(Plain-text document sources)

-----

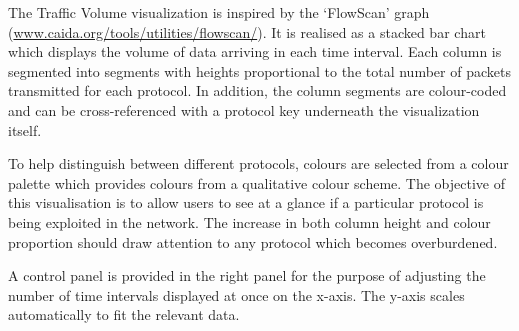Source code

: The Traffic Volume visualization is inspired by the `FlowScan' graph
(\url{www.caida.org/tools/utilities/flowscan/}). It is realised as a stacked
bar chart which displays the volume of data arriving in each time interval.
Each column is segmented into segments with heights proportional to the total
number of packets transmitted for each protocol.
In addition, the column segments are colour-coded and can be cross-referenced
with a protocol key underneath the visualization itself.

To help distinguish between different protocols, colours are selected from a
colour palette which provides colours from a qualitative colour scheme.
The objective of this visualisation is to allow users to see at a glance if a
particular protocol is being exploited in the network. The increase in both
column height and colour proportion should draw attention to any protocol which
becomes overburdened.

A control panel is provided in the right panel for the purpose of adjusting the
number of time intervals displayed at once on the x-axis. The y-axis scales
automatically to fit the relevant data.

-----

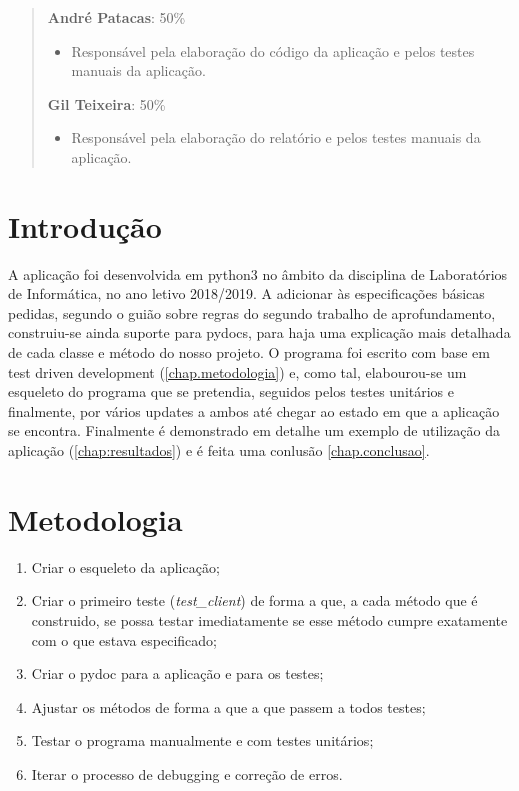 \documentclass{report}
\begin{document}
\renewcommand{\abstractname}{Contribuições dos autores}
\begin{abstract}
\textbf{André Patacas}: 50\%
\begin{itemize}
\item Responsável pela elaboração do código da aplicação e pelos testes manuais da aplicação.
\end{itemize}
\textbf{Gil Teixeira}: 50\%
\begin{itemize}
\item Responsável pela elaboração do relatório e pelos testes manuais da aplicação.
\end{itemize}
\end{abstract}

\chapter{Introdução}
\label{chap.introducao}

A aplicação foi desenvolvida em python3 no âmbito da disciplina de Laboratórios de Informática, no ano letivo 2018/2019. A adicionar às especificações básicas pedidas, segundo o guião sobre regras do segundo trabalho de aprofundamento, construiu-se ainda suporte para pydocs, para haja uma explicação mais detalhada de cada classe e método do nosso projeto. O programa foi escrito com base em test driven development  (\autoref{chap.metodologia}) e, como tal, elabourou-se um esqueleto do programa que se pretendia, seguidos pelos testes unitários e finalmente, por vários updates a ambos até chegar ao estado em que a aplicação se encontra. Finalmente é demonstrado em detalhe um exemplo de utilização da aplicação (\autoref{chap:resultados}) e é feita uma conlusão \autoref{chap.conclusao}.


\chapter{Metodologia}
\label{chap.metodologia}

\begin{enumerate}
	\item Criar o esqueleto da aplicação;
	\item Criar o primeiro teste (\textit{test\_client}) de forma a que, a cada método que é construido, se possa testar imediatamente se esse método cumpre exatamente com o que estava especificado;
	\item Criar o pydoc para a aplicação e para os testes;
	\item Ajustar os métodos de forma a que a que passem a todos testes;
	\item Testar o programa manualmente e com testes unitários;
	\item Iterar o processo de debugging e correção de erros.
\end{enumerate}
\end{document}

-----

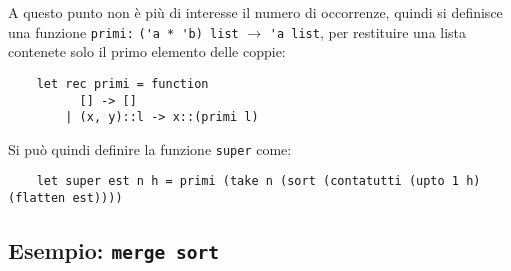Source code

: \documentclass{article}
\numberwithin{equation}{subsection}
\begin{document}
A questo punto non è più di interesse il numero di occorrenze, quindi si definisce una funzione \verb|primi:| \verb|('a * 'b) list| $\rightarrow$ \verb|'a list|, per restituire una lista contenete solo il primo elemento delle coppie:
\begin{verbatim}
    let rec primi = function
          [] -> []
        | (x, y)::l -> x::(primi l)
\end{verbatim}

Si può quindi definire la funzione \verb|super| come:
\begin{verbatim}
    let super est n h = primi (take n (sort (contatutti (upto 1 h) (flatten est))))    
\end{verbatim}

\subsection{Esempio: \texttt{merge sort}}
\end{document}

-----

## INSTRUCTIONS TO FOLLOW
All that is wanted is a faithful reproduction of the line above with "The Traffic Volume", the line with "The objective of", and every line in between.

## YOUR RESPONSE
: The Traffic Volume visualization is inspired by the `FlowScan' graph
(\url{www.caida.org/tools/utilities/flowscan/}). It is realised as a stacked
bar chart which displays the volume of data arriving in each time interval.
Each column is segmented into segments with heights proportional to the total
number of packets transmitted for each protocol.
In addition, the column segments are colour-coded and can be cross-referenced
with a protocol key underneath the visualization itself.

To help distinguish between different protocols, colours are selected from a
colour palette which provides colours from a qualitative colour scheme.
The objective of this visualisation is to allow users to see at a glance if a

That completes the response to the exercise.